**WHAT THE EXERCISE ASKS**.
Give again, unaltered, the lines of the listing below that run from the line having "SensorConfigurationTable can be" through the line having "PDU2-MIB::inletSensorUnits.1.1.rmsCurrent = INTEGER: amp(2)".

___ EXERCISE DATA ___

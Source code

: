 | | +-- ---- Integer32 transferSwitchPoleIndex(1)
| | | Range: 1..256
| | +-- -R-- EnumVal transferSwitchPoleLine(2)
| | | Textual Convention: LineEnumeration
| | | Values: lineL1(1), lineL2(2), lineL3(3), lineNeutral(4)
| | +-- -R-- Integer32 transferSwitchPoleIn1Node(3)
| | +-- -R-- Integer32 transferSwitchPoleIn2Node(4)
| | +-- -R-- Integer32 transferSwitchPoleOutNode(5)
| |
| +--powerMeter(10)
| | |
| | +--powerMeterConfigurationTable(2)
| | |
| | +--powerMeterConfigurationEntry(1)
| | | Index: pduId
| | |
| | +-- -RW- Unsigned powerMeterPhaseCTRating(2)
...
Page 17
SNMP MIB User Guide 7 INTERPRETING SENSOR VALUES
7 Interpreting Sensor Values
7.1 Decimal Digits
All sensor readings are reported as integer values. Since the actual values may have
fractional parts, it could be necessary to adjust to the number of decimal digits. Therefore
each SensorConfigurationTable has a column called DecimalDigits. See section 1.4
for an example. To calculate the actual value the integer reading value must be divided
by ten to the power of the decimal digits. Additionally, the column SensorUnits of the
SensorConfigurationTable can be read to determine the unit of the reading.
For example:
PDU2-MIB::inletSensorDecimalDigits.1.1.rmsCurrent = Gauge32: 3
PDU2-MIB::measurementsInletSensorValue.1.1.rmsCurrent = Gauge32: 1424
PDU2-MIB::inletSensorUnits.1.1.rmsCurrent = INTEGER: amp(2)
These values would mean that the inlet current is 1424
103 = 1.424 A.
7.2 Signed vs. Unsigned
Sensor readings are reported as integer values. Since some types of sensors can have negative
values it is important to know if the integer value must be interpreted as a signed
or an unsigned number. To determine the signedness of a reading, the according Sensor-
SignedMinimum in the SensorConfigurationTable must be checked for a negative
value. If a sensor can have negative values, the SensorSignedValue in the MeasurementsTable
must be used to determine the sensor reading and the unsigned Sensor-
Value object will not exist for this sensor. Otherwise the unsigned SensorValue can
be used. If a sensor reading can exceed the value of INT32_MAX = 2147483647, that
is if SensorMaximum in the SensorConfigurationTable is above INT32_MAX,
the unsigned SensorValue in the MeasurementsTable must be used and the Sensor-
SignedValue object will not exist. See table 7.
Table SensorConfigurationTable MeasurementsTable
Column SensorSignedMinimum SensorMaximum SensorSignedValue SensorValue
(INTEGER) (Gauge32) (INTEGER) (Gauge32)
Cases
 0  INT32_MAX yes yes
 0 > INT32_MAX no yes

___

**WRITTEN REPLY**.
SensorConfigurationTable can be read to determine the unit of the reading.
For example:
PDU2-MIB::inletSensorDecimalDigits.1.1.rmsCurrent = Gauge32: 3
PDU2-MIB::measurementsInletSensorValue.1.1.rmsCurrent = Gauge32: 1424
PDU2-MIB::inletSensorUnits.1.1.rmsCurrent = INTEGER: amp(2)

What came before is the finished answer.